Sunday, November 27, 2011

`A Book With a Local Lineage'

At thirty-seven thousand feet, with snow-covered mountains glowing below us, and books from a public library in Washington and a university library in Texas stacked on my tray-table, I read these cheering words:

“If the idea of a public library was civilizing, so was the place, with its comforting quiet, its tidy shelves, its knowledgeable, dutiful employees who weren’t teachers. The library wasn’t simply where one had to go to get the books, it was a kind of exacting haven to which a city youngster willingly went for his lesson in restraint and his training in self-control. And then there was the lesson in order, the enormous institution itself serving as instructor. What trust it inspired—in both oneself and systems—first to decode the catalogue card, then to make it through the corridors and stairwells into the open stack, and there to discover, exactly where it was supposed to be, the desired book.”

That's Philip Roth, from an op-ed piece he published in The New York Times in 1969. In the wake of the riots that gutted the black neighborhoods in Roth’s home town, Newark, N.J., in 1967, the city council voted to remove from the budget $2.8 million already allocated to maintain the city museum and public library. Public protest, including Roth’s letter, eventually persuaded council to reverse its decision. The letter is collected in Roth’s Reading Myself and Others (1975), which I was reading in a copy borrowed from the King County Public Library in Bellevue, Washington.

I think of public libraries as the frontline of American democracy, places where any of us by virtue of simple citizenship can read any book we wish, without a penny in our pocket, pursue any bookish whim, meet the great minds that shaped us, no college degree or bank statement required, and become better citizens. Roth ups the ante by adding civilization to democracy. I first read Roth in a library, even before he published Portnoy’s ComplaintGoodbye, Columbus in the Parma Heights Public Library. 
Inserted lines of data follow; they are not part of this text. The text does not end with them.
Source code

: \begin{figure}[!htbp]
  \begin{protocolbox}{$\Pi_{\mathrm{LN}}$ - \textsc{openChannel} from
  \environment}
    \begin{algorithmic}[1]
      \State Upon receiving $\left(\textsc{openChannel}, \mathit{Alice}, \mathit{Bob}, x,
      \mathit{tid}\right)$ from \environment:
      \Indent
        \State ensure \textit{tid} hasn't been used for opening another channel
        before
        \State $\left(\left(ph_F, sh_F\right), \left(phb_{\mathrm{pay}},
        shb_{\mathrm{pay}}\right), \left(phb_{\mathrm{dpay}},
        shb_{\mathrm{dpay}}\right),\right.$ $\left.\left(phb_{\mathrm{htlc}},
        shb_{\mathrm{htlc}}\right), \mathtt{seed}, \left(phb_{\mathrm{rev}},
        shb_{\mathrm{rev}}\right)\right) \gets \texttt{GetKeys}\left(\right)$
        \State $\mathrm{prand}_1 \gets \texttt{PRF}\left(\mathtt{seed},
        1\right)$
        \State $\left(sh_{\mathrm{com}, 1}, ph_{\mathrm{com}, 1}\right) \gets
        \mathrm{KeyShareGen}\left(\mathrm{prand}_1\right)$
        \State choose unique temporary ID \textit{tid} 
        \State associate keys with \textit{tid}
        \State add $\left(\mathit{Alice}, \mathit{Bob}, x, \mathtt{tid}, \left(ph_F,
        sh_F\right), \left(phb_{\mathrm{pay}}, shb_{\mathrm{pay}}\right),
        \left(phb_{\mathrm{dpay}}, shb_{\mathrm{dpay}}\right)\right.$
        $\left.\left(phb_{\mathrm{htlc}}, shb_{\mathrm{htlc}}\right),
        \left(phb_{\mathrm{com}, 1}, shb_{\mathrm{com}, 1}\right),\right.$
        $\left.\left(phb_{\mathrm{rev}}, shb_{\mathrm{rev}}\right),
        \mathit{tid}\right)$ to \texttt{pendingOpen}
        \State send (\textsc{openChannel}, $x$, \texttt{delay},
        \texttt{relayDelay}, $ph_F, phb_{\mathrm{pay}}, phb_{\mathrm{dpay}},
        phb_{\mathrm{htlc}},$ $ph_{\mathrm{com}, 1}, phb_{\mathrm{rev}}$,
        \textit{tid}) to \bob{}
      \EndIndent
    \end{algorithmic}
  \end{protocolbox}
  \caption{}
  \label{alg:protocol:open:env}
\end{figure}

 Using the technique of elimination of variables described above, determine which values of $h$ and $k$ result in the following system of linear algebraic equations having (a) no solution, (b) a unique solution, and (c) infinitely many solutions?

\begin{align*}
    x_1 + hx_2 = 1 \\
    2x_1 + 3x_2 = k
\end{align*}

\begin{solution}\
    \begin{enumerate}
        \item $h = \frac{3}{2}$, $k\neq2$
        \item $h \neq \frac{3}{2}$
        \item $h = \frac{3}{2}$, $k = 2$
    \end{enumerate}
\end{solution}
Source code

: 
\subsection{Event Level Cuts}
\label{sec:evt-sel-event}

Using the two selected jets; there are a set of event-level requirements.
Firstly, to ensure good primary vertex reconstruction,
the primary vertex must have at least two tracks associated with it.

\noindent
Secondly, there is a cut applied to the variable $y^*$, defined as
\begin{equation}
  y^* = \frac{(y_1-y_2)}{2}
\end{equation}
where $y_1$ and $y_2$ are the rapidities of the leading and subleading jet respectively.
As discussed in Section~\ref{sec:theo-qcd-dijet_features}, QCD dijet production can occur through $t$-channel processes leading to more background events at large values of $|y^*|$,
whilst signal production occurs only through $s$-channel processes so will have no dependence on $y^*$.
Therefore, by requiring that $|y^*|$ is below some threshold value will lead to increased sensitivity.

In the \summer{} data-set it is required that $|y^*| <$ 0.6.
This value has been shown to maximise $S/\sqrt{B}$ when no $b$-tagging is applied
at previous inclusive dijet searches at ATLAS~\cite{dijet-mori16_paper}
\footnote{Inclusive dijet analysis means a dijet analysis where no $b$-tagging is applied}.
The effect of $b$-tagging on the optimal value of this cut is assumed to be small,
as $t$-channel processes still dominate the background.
Sometimes I think the direst threat facing public libraries comes from within. I refer to administrators who cull from their collections books they’ve never read, while stocking video games, Desperate Housewives DVDs, books about zombies and vampires, and collections of criticism devoted to writers whose books are not on their shelves. I’m not convinced it’s even possible for most of us to achieve full literacy without access to well-stocked public libraries (including interlibrary loan). Without them, my hunger for books might never have evolved, let alone ever had a chance of being satisfied. Roth writes: 

“For a ten-year-old to find he actually can steer himself though tens of thousands of volumes to the very one he wants is not without its satisfactions. Nor did it count for nothing to carry a library card in one’s pocket; to pay a fine; to sit in a strange place, beyond the reach of parent and school, and read whatever one chose, in anonymity and peace; finally, to carry home across the city and even into bed at night a book with a local lineage of its own, a family tree of Newark readers to which one’s name had now been added.”

3 comments:

jim prentiss said...

Patrick,

Those days are long gone. When I go to the library, I past people who are on a computer playing video games, checking their Facebook account or watching videos from YouTube. It seems it is the older generation checking out books to read. I think most people do research by a Google search (which I happen to enjoy), not at the public library. I still use my library card regularly and enjoy my trips to the downtown library.

Anonymous said...

Eric Hoffer was self-taught in much the same way that Lincoln was. In his book, Truth Imagined, Hoffer tells of his life as an itinerant laborer: "I rented a cheap room near the Los Angeles Public Library and spent every minute reading. It did not occur to me to explore the city. I lived frugally." Later, in 1931, he became a migrant farm worker, and in the years up to World War II, followed the crop harvest throughout California. He had library cards in every place where he worked.

I requested that the large public library system in my area purchase a copy of Cynthia Haven's "An Invisible Rope: Portraits of Czesław Miłosz". They informed me that the book was too esoteric for purchase by the library.

TJG

Stefanie said...

Thanks for such a lovely post. Due to changes in economics, the advent of the internet, and people no longer reading like they used to, libraries have had to change with the times. It's hard enough keeping the doors open as it is. Those computers, video games and DVDs help the general public stay interested in funding libraries. Librarians don't like getting rid of old books, nor do they like turning down a patron's request to add a particular book to the shelves, but they are currently stuck between a rock and a hard place; cater to the majority who uses the library for mostly entertainment and be more likely to get funding to keep the doors open, or stick with being a "traditional" library and risk having the budget cut even more than it already has been. It isn't pretty and librarians are constantly struggling to find a balance.